I am reading all the terraform docs about using a service principal with a client secret when in CI or docker file or whatever and I quote:
We recommend using either a Service Principal or Managed Service Identity when running Terraform non-interactively (such as when running Terraform in a CI server) - and authenticating using the Azure CLI when running Terraform locally.
It then goes into great detail about creating a service principal and then gives an awful example at the end where the client id and client secret are hardcoded in the file by either storing them in environment variables:
export ARM_CLIENT_ID="00000000-0000-0000-0000-000000000000"
export ARM_CLIENT_SECRET="00000000-0000-0000-0000-000000000000"
export ARM_SUBSCRIPTION_ID="00000000-0000-0000-0000-000000000000"
export ARM_TENANT_ID="00000000-0000-0000-0000-000000000000"
or in the terraform provider block:
provider "azurerm" {
# Whilst version is optional, we /strongly recommend/ using it to pin the version of the Provider being used
version = "=1.43.0"
subscription_id = "00000000-0000-0000-0000-000000000000"
client_id = "00000000-0000-0000-0000-000000000000"
client_secret = "${var.client_secret}"
tenant_id = "00000000-0000-0000-0000-000000000000"
}
It does put a nice yellow box about it saying do not do this but there is no suggestion of what to do.

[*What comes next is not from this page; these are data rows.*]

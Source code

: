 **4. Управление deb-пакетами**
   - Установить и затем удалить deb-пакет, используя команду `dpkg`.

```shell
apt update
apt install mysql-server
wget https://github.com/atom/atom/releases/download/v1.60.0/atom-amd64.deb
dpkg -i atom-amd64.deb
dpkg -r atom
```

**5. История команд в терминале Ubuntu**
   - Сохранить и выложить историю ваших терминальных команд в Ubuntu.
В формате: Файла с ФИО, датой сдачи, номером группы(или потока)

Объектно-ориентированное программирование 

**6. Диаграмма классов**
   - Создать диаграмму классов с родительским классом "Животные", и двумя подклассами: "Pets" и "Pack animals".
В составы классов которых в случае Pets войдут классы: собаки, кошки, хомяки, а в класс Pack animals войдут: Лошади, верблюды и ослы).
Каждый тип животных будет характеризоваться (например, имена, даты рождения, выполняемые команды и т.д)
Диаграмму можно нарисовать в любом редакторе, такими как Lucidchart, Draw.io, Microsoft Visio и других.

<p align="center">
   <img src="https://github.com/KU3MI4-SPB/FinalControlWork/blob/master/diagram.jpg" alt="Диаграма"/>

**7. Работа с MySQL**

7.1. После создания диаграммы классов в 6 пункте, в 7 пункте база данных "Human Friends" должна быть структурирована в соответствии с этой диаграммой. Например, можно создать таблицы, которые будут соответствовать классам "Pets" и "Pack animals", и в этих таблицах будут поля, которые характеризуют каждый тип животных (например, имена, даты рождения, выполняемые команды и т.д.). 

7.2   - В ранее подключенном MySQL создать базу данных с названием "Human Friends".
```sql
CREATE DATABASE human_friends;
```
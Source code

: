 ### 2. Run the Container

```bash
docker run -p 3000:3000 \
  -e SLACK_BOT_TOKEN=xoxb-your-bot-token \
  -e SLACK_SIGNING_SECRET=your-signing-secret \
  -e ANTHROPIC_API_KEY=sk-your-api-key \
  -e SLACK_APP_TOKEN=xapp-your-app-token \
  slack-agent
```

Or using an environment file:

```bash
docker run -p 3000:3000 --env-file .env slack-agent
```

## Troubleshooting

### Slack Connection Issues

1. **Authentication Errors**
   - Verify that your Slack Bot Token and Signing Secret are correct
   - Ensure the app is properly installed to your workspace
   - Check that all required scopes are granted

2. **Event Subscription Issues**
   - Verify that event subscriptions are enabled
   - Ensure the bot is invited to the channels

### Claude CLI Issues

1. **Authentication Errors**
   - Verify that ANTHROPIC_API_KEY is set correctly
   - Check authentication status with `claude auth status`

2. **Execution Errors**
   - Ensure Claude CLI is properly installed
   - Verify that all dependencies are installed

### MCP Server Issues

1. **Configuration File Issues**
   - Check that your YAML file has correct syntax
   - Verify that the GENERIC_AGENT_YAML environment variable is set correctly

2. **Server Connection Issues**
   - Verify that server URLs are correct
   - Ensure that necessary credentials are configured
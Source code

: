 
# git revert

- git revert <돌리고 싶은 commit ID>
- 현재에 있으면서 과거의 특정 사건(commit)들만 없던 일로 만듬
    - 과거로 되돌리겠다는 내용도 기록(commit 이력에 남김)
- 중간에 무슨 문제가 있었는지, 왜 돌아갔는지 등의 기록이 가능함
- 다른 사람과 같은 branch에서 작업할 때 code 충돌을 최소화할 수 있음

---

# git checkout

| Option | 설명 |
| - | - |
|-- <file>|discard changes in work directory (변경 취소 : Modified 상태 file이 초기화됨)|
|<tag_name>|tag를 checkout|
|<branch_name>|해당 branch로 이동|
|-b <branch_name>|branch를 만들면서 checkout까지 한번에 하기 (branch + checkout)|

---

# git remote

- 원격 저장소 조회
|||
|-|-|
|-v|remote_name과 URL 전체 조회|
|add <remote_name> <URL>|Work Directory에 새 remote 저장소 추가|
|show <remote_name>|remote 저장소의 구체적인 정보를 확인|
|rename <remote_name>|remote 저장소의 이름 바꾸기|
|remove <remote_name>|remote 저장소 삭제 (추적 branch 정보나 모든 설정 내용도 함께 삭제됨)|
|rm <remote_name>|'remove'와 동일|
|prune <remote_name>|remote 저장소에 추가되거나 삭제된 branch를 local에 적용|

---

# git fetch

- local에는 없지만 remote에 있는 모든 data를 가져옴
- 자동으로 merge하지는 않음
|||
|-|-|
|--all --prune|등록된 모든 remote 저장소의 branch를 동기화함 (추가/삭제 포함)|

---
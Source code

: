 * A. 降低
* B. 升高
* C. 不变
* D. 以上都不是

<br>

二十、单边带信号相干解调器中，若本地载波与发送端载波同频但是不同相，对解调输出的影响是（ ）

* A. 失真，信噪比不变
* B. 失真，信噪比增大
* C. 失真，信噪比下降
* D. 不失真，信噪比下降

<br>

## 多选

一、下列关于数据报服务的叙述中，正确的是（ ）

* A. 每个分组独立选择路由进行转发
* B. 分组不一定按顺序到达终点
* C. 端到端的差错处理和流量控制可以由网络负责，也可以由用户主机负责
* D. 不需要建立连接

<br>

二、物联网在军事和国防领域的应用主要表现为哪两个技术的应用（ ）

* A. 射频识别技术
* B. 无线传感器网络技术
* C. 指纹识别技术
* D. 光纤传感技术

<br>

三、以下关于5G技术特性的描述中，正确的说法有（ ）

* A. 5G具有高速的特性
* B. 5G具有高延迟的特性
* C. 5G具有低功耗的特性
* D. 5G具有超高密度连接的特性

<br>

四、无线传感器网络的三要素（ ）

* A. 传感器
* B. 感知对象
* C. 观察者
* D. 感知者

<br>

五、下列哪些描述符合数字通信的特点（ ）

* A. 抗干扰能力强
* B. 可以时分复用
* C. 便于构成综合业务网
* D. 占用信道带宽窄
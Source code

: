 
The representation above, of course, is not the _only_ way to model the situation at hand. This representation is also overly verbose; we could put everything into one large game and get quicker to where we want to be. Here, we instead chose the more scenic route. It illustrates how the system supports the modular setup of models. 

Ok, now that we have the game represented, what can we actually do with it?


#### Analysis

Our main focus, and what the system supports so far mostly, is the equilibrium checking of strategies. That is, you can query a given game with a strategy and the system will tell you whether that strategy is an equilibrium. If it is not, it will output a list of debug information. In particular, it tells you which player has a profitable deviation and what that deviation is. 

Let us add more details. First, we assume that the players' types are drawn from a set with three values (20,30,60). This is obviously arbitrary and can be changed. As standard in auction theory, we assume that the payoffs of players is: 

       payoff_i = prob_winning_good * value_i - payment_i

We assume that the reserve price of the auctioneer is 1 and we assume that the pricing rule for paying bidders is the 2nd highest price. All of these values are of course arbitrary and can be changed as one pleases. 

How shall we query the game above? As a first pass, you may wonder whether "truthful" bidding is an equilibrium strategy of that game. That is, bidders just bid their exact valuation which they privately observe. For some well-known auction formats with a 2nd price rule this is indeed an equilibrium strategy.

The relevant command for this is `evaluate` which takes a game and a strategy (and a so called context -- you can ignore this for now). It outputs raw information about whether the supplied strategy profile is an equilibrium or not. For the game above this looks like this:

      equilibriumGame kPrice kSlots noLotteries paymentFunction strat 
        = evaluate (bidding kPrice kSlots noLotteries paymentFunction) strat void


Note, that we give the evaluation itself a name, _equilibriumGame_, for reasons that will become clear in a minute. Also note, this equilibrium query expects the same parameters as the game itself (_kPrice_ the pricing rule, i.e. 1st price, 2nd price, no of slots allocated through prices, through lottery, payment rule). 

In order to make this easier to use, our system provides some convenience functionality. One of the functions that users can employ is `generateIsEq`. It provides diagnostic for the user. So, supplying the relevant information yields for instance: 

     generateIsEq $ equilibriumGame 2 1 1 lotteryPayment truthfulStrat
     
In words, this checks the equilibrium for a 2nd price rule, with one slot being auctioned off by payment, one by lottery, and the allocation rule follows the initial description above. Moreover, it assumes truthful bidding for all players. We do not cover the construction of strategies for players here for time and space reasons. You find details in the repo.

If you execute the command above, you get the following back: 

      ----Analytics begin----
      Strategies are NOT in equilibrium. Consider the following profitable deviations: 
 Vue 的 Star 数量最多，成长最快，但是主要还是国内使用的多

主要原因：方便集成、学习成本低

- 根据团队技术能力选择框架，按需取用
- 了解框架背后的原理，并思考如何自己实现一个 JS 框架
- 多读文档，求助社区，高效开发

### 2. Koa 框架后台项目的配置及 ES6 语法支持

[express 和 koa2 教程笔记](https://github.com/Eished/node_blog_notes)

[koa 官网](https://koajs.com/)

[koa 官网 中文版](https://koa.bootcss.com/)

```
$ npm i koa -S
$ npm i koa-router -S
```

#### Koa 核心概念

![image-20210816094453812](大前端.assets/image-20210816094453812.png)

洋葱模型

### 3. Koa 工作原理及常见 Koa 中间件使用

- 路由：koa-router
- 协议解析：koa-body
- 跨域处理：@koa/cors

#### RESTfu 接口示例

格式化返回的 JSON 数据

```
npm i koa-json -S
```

I don't think client_secret
in an environment variable is a particularly good idea.
Should I be using the client certificate and if so, the same question arises about where to keep the configuration.
I want to avoid azure-cli if possible.
Azure-cli will not return the client secret anyway.
How do I go about getting these secrets into environment variables? Should I be putting them into a vault or is there another way?